Problem details
Read the data, and whenever a line holds the word "partial", report that line.

(Source texts of formatted documents)
--- --- ---

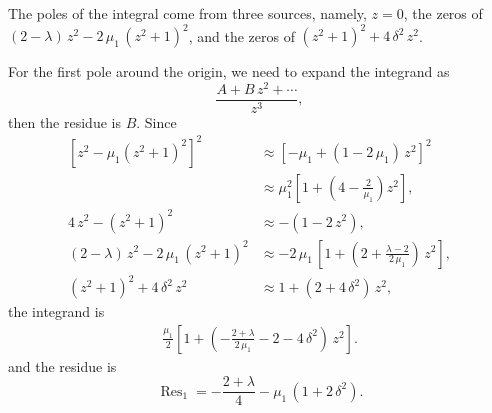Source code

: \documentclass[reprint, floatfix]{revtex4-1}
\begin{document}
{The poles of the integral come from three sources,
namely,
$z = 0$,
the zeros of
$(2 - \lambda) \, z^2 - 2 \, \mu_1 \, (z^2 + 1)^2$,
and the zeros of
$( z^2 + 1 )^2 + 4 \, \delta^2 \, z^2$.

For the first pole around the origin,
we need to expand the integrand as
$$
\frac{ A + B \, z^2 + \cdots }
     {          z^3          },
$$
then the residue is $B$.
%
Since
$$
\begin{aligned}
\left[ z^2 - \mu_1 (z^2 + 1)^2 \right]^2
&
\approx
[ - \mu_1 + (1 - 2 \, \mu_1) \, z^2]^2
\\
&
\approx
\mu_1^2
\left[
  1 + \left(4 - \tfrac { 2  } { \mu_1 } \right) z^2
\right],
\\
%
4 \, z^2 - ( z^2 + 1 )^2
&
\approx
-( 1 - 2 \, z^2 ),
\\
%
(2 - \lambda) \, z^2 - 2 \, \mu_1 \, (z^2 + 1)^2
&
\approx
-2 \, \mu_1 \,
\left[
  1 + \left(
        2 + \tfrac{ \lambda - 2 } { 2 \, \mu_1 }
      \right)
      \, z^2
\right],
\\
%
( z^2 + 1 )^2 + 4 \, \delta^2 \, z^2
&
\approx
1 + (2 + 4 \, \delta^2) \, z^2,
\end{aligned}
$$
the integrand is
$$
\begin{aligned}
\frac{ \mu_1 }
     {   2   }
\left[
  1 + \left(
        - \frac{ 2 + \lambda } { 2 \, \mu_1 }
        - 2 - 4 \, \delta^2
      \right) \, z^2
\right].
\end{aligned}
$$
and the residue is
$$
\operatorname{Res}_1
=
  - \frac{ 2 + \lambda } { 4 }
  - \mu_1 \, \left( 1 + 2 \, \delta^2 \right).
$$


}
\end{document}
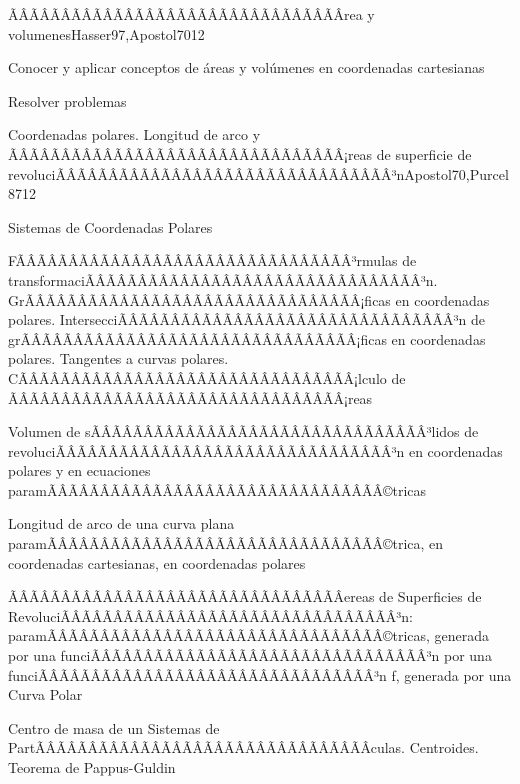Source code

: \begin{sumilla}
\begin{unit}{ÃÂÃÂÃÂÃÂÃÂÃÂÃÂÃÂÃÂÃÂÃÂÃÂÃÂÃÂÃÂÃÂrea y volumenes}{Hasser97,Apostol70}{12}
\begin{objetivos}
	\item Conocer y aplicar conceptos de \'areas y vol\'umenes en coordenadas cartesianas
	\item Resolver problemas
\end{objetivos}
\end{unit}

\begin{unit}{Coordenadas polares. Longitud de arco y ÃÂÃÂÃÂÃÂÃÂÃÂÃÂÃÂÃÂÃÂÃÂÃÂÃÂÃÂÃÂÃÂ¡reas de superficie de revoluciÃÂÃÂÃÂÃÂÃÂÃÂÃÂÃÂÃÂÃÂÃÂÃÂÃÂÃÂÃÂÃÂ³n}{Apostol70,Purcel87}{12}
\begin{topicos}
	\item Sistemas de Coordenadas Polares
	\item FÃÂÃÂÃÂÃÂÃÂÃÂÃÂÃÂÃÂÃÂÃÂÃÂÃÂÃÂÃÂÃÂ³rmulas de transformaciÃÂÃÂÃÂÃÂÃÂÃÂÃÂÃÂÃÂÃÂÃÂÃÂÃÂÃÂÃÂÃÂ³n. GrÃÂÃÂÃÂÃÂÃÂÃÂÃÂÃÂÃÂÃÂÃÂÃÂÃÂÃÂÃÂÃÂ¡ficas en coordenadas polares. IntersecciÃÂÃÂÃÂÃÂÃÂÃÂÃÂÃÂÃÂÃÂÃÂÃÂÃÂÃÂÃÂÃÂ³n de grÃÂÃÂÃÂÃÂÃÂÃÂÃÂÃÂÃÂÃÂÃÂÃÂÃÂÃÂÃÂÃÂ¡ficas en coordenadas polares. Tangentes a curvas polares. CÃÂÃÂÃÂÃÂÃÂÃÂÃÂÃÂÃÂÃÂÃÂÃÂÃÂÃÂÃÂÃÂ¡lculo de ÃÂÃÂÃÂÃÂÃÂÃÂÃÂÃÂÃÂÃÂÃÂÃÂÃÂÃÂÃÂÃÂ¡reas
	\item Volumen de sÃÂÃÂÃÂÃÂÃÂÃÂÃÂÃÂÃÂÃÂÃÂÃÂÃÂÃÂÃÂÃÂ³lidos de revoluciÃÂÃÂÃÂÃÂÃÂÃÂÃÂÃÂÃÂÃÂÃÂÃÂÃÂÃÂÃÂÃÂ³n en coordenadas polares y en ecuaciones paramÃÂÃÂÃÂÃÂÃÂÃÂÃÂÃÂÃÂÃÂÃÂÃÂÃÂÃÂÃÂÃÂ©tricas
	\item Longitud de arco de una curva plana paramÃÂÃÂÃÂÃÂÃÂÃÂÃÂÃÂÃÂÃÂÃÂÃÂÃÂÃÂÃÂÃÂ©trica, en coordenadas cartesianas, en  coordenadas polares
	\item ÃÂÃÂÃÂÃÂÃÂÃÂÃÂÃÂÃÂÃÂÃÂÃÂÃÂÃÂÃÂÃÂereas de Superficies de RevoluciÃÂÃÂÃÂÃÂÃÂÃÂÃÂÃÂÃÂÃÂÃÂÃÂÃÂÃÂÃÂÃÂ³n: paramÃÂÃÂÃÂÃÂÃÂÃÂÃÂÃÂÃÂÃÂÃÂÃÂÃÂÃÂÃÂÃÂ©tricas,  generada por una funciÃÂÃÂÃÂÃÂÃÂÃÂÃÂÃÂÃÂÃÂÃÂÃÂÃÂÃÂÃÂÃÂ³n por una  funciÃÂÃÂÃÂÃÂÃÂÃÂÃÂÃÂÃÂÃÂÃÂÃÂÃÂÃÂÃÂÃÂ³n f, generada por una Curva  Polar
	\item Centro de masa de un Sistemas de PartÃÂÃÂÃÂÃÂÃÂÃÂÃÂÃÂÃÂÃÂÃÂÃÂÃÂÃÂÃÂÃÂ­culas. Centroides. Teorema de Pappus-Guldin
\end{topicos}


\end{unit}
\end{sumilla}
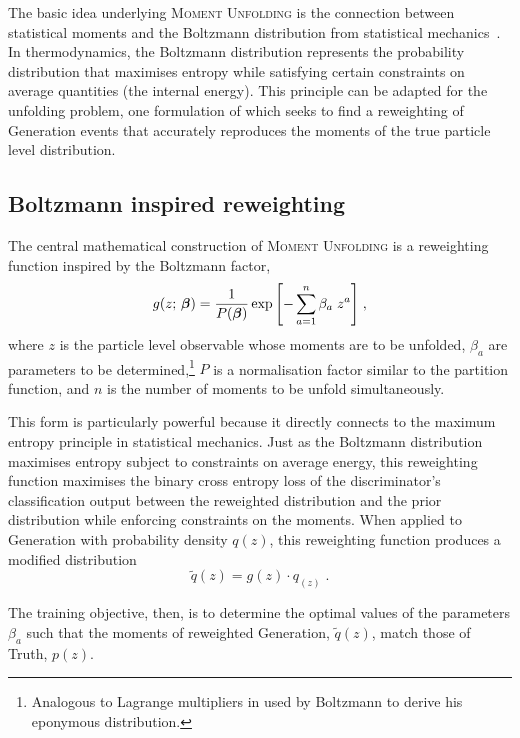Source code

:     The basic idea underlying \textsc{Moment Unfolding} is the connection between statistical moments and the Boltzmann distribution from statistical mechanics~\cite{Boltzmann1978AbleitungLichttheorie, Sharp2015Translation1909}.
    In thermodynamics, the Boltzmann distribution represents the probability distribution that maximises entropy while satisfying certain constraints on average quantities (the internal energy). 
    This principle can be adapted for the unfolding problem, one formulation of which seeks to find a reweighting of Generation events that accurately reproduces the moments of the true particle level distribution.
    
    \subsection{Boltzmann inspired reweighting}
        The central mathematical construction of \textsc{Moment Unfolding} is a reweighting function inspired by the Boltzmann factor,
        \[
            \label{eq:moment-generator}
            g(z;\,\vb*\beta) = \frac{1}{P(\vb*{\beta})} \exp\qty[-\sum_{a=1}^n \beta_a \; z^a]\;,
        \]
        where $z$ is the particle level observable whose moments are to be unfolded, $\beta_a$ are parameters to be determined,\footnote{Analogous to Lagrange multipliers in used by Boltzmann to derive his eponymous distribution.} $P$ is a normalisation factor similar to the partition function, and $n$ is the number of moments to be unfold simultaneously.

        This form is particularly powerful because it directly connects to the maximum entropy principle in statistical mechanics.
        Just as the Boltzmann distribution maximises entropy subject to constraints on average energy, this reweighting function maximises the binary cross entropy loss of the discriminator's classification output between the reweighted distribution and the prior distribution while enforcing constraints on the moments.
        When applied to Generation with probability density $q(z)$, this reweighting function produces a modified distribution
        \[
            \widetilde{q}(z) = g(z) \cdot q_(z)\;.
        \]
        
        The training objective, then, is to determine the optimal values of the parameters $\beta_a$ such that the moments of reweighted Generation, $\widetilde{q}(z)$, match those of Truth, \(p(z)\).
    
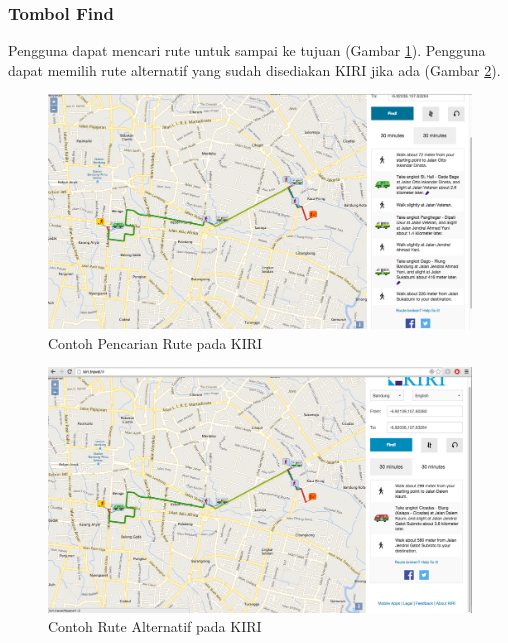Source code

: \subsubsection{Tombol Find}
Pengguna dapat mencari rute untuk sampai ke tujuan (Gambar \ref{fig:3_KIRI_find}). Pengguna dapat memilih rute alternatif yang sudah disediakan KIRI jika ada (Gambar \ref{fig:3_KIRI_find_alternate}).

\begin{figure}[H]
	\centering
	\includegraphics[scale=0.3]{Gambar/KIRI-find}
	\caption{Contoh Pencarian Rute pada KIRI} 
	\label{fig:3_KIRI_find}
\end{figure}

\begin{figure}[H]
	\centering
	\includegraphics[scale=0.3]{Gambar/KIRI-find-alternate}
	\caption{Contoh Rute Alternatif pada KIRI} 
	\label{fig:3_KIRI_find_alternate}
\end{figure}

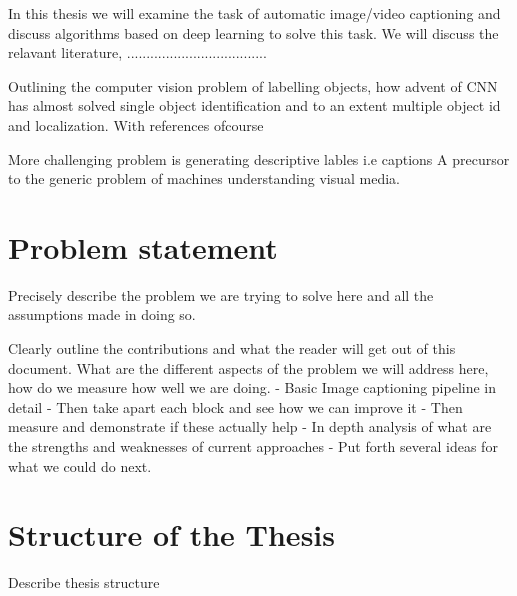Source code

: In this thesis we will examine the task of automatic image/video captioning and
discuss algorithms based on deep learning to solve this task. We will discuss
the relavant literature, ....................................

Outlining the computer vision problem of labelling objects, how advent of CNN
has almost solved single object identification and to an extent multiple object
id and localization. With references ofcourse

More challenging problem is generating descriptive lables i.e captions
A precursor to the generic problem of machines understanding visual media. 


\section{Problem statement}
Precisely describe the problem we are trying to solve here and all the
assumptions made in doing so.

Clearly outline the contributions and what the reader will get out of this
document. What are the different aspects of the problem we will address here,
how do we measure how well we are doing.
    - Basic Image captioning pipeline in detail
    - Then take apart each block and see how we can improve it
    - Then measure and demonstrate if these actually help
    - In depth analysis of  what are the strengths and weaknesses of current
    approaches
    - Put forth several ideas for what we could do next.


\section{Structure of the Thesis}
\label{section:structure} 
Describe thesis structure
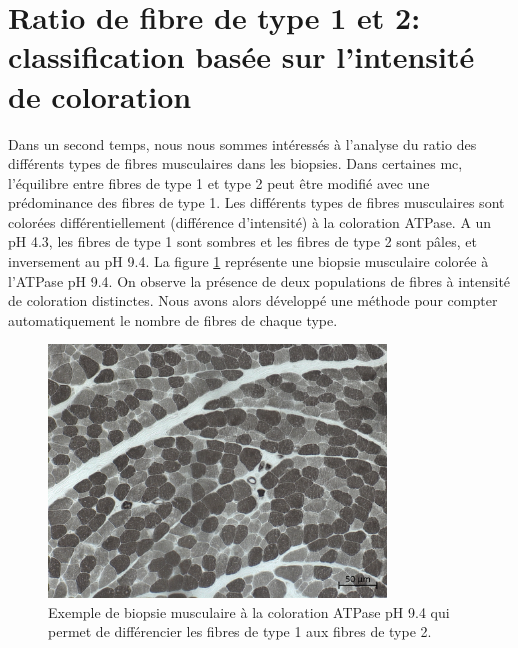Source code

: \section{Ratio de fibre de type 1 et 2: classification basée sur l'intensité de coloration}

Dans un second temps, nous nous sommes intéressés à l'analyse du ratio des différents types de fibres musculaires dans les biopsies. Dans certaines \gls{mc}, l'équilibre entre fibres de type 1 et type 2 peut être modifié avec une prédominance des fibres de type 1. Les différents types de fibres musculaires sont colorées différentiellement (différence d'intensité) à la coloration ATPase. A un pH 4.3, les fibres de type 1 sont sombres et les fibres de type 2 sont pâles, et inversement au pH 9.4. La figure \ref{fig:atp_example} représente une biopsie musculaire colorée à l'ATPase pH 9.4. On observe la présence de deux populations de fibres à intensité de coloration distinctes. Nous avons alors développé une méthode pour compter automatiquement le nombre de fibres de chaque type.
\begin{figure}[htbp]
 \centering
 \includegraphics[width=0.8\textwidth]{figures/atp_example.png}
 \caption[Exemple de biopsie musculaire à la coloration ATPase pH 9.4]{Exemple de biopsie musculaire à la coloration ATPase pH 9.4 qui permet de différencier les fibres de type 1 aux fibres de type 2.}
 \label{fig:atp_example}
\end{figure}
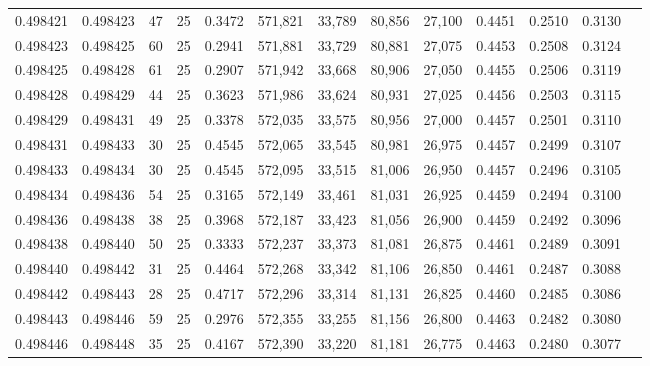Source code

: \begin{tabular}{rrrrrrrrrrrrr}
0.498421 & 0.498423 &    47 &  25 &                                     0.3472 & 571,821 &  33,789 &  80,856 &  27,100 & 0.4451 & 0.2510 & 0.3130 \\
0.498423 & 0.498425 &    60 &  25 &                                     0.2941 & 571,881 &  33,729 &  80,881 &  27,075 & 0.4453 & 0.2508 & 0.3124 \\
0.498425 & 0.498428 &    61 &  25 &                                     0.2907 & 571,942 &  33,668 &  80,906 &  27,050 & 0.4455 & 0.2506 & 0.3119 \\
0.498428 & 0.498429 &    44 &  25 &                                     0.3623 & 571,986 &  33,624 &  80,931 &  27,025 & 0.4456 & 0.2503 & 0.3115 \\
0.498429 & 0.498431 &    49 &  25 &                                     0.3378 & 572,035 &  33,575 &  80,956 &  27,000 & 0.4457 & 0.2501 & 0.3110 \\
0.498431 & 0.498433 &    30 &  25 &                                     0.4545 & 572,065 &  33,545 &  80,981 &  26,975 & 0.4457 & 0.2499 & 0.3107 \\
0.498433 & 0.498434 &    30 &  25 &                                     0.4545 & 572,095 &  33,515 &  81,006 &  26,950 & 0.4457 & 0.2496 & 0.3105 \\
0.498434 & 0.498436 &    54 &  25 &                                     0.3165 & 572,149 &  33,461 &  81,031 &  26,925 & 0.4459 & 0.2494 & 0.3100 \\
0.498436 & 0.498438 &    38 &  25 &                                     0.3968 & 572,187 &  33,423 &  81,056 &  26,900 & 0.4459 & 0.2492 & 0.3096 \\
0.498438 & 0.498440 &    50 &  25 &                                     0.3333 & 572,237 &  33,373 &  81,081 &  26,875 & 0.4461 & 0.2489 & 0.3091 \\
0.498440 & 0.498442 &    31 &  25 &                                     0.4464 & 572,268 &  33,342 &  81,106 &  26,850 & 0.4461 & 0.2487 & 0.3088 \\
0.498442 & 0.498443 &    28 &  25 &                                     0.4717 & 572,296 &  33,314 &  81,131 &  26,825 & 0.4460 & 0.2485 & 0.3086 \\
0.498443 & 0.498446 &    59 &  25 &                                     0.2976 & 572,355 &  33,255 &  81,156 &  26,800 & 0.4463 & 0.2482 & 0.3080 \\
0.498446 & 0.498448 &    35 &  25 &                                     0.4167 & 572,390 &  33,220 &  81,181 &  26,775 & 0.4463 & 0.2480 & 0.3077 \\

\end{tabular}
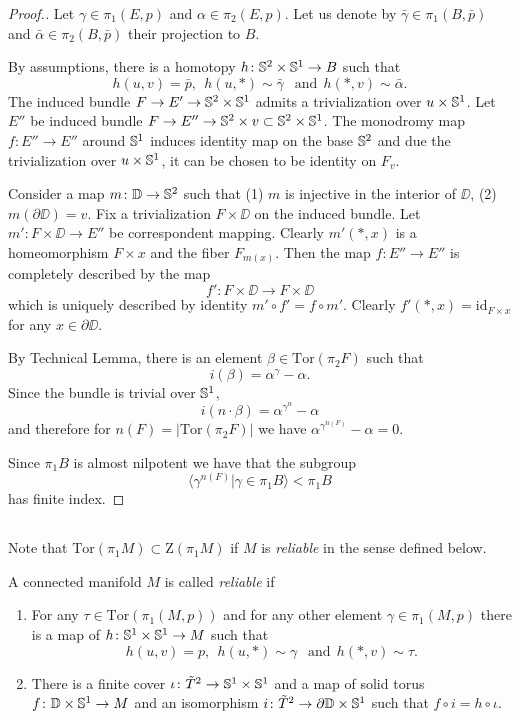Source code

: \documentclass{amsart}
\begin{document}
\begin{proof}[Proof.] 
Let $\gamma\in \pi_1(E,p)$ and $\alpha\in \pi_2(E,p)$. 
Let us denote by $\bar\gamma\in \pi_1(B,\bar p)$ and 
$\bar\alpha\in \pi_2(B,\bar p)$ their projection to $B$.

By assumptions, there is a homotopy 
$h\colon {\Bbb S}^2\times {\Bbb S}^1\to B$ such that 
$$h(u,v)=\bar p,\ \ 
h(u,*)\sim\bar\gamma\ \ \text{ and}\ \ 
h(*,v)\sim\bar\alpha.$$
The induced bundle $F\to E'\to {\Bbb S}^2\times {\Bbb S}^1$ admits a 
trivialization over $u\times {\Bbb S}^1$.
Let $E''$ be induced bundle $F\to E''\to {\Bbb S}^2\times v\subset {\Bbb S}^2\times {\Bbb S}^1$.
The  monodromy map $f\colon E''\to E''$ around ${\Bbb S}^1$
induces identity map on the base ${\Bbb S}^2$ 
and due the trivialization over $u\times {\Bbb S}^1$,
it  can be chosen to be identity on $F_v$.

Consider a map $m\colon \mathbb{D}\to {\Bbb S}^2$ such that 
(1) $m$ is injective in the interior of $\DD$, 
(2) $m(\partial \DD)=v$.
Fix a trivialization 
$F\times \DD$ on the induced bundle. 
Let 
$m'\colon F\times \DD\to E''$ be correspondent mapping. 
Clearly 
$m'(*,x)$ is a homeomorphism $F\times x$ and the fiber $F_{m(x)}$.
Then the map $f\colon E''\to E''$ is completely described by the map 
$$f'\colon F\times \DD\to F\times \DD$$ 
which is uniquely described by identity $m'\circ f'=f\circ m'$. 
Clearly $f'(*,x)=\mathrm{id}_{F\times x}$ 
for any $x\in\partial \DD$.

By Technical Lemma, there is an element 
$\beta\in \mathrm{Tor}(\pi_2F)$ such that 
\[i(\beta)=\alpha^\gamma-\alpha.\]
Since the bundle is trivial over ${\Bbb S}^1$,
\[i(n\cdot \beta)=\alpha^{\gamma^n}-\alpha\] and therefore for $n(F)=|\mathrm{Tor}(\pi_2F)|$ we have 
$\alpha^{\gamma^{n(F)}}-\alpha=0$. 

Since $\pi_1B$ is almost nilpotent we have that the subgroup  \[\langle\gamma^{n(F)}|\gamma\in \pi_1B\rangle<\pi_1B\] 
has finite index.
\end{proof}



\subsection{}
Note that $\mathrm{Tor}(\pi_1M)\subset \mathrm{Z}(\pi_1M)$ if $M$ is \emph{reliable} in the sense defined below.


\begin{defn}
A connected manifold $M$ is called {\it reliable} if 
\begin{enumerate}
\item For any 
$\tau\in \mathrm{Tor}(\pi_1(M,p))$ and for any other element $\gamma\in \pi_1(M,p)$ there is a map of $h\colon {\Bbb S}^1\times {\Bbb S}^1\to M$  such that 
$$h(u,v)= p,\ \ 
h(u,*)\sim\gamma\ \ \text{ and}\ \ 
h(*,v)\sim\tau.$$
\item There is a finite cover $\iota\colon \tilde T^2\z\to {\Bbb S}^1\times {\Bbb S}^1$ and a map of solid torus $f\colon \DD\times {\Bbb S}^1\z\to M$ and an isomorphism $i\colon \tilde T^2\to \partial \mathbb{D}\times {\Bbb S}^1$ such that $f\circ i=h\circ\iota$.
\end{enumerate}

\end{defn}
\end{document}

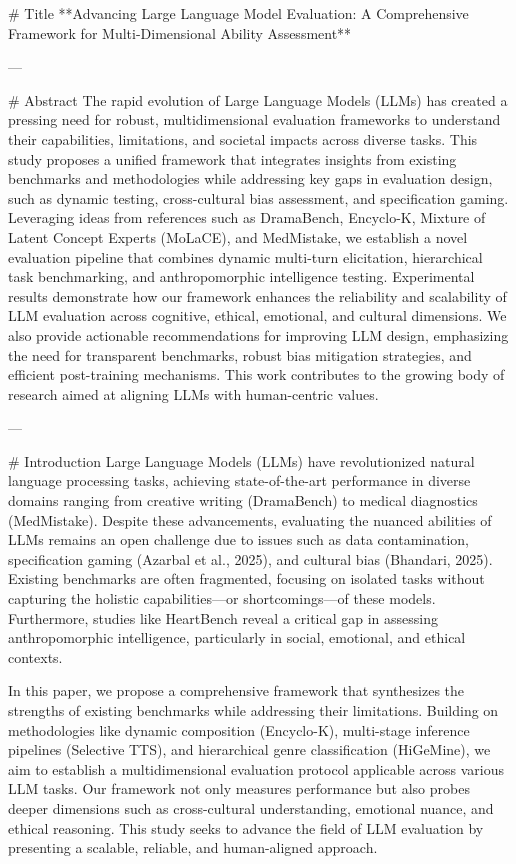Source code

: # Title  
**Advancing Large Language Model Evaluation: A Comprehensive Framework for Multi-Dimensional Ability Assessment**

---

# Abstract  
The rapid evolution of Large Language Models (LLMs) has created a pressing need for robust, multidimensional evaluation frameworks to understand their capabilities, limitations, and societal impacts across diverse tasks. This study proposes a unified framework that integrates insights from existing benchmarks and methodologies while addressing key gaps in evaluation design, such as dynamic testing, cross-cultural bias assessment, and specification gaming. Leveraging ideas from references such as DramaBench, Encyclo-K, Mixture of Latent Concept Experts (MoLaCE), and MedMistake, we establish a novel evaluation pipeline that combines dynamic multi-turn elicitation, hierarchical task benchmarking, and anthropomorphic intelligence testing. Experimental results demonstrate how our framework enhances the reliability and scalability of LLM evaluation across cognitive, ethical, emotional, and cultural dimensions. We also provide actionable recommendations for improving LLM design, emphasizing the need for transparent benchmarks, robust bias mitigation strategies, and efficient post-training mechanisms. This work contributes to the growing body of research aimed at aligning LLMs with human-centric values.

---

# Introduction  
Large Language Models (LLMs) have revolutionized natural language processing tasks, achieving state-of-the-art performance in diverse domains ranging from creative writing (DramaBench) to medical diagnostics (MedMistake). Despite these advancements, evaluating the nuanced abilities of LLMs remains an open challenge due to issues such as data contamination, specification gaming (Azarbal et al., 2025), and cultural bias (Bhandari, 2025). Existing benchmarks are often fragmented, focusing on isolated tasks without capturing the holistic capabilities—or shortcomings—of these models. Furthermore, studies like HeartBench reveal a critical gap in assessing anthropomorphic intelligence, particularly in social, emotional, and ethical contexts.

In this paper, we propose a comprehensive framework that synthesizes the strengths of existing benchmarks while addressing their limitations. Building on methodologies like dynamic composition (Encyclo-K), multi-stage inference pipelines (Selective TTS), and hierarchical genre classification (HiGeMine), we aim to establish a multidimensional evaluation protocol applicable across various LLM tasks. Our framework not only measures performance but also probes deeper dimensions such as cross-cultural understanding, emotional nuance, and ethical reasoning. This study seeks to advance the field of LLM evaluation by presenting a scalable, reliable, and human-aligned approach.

--- --- ---

Result of this exercise
(2) $m(\partial \DD)=v$.
for any $x\in\partial \DD$.
\item There is a finite cover $\iota\colon \tilde T^2\z\to {\Bbb S}^1\times {\Bbb S}^1$ and a map of solid torus $f\colon \DD\times {\Bbb S}^1\z\to M$ and an isomorphism $i\colon \tilde T^2\to \partial \mathbb{D}\times {\Bbb S}^1$ such that $f\circ i=h\circ\iota$.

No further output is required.